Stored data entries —
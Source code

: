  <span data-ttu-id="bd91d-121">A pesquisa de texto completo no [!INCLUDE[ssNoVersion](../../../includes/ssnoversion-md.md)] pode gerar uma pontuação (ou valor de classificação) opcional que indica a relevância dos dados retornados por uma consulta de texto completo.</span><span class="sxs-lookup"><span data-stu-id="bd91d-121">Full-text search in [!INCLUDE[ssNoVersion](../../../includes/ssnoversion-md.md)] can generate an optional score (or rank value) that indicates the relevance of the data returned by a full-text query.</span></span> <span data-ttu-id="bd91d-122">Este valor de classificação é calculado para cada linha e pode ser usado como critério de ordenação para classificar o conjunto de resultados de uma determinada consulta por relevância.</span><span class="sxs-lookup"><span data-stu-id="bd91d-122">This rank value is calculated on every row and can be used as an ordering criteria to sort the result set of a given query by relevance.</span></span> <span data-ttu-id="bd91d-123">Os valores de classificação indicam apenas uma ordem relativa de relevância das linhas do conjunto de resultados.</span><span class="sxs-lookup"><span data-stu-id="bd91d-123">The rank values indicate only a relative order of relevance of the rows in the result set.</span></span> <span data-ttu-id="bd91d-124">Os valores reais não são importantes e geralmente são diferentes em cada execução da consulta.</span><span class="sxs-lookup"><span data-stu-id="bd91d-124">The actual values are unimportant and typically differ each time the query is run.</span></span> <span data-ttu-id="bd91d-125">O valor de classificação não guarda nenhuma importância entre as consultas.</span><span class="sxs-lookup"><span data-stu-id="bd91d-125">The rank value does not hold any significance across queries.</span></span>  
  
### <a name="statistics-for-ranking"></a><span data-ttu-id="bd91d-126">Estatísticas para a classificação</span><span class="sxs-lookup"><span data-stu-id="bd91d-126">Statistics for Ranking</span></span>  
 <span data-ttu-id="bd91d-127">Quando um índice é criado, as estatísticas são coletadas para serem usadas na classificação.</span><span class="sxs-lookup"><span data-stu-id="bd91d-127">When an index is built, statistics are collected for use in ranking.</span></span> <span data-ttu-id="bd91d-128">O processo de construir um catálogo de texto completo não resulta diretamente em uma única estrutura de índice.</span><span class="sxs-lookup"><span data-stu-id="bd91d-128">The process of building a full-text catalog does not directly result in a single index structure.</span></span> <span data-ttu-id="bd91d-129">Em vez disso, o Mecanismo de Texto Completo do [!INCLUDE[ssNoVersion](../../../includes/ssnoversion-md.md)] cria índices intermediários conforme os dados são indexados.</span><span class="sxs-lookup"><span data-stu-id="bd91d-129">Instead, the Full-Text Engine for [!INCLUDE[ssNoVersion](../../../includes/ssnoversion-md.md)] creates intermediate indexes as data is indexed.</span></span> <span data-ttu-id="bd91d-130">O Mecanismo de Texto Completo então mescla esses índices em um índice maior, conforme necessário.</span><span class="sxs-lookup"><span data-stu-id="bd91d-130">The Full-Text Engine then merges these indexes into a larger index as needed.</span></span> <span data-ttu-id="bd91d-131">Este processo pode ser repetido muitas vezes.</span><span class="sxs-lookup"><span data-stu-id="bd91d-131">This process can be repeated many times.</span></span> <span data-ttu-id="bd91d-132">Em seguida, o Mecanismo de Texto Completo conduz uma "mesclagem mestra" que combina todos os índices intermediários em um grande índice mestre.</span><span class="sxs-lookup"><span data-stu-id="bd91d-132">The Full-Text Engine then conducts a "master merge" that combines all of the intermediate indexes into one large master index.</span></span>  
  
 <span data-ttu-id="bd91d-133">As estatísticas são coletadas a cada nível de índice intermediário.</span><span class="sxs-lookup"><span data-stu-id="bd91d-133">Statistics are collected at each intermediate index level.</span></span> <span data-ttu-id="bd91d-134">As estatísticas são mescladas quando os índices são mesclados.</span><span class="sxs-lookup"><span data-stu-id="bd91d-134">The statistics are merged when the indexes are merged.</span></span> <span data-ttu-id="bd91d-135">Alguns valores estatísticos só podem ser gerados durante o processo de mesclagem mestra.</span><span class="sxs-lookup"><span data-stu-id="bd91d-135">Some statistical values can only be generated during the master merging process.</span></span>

Task — Return the entries above in full and exactly as written.

Answer section —
Source code

:  <span data-ttu-id="bd91d-121">A pesquisa de texto completo no [!INCLUDE[ssNoVersion](../../../includes/ssnoversion-md.md)] pode gerar uma pontuação (ou valor de classificação) opcional que indica a relevância dos dados retornados por uma consulta de texto completo.</span><span class="sxs-lookup"><span data-stu-id="bd91d-121">Full-text search in [!INCLUDE[ssNoVersion](../../../includes/ssnoversion-md.md)] can generate an optional score (or rank value) that indicates the relevance of the data returned by a full-text query.</span></span> <span data-ttu-id="bd91d-122">Este valor de classificação é calculado para cada linha e pode ser usado como critério de ordenação para classificar o conjunto de resultados de uma determinada consulta por relevância.</span><span class="sxs-lookup"><span data-stu-id="bd91d-122">This rank value is calculated on every row and can be used as an ordering criteria to sort the result set of a given query by relevance.</span></span> <span data-ttu-id="bd91d-123">Os valores de classificação indicam apenas uma ordem relativa de relevância das linhas do conjunto de resultados.</span><span class="sxs-lookup"><span data-stu-id="bd91d-123">The rank values indicate only a relative order of relevance of the rows in the result set.</span></span> <span data-ttu-id="bd91d-124">Os valores reais não são importantes e geralmente são diferentes em cada execução da consulta.</span><span class="sxs-lookup"><span data-stu-id="bd91d-124">The actual values are unimportant and typically differ each time the query is run.</span></span> <span data-ttu-id="bd91d-125">O valor de classificação não guarda nenhuma importância entre as consultas.</span><span class="sxs-lookup"><span data-stu-id="bd91d-125">The rank value does not hold any significance across queries.</span></span>  
  
### <a name="statistics-for-ranking"></a><span data-ttu-id="bd91d-126">Estatísticas para a classificação</span><span class="sxs-lookup"><span data-stu-id="bd91d-126">Statistics for Ranking</span></span>  
 <span data-ttu-id="bd91d-127">Quando um índice é criado, as estatísticas são coletadas para serem usadas na classificação.</span><span class="sxs-lookup"><span data-stu-id="bd91d-127">When an index is built, statistics are collected for use in ranking.</span></span> <span data-ttu-id="bd91d-128">O processo de construir um catálogo de texto completo não resulta diretamente em uma única estrutura de índice.</span><span class="sxs-lookup"><span data-stu-id="bd91d-128">The process of building a full-text catalog does not directly result in a single index structure.</span></span> <span data-ttu-id="bd91d-129">Em vez disso, o Mecanismo de Texto Completo do [!INCLUDE[ssNoVersion](../../../includes/ssnoversion-md.md)] cria índices intermediários conforme os dados são indexados.</span><span class="sxs-lookup"><span data-stu-id="bd91d-129">Instead, the Full-Text Engine for [!INCLUDE[ssNoVersion](../../../includes/ssnoversion-md.md)] creates intermediate indexes as data is indexed.</span></span> <span data-ttu-id="bd91d-130">O Mecanismo de Texto Completo então mescla esses índices em um índice maior, conforme necessário.</span><span class="sxs-lookup"><span data-stu-id="bd91d-130">The Full-Text Engine then merges these indexes into a larger index as needed.</span></span> <span data-ttu-id="bd91d-131">Este processo pode ser repetido muitas vezes.</span><span class="sxs-lookup"><span data-stu-id="bd91d-131">This process can be repeated many times.</span></span> <span data-ttu-id="bd91d-132">Em seguida, o Mecanismo de Texto Completo conduz uma "mesclagem mestra" que combina todos os índices intermediários em um grande índice mestre.</span><span class="sxs-lookup"><span data-stu-id="bd91d-132">The Full-Text Engine then conducts a "master merge" that combines all of the intermediate indexes into one large master index.</span></span>  
  
 <span data-ttu-id="bd91d-133">As estatísticas são coletadas a cada nível de índice intermediário.</span><span class="sxs-lookup"><span data-stu-id="bd91d-133">Statistics are collected at each intermediate index level.</span></span> <span data-ttu-id="bd91d-134">As estatísticas são mescladas quando os índices são mesclados.</span><span class="sxs-lookup"><span data-stu-id="bd91d-134">The statistics are merged when the indexes are merged.</span></span> <span data-ttu-id="bd91d-135">Alguns valores estatísticos só podem ser gerados durante o processo de mesclagem mestra.</span><span class="sxs-lookup"><span data-stu-id="bd91d-135">Some statistical values can only be generated during the master merging process.</span></span>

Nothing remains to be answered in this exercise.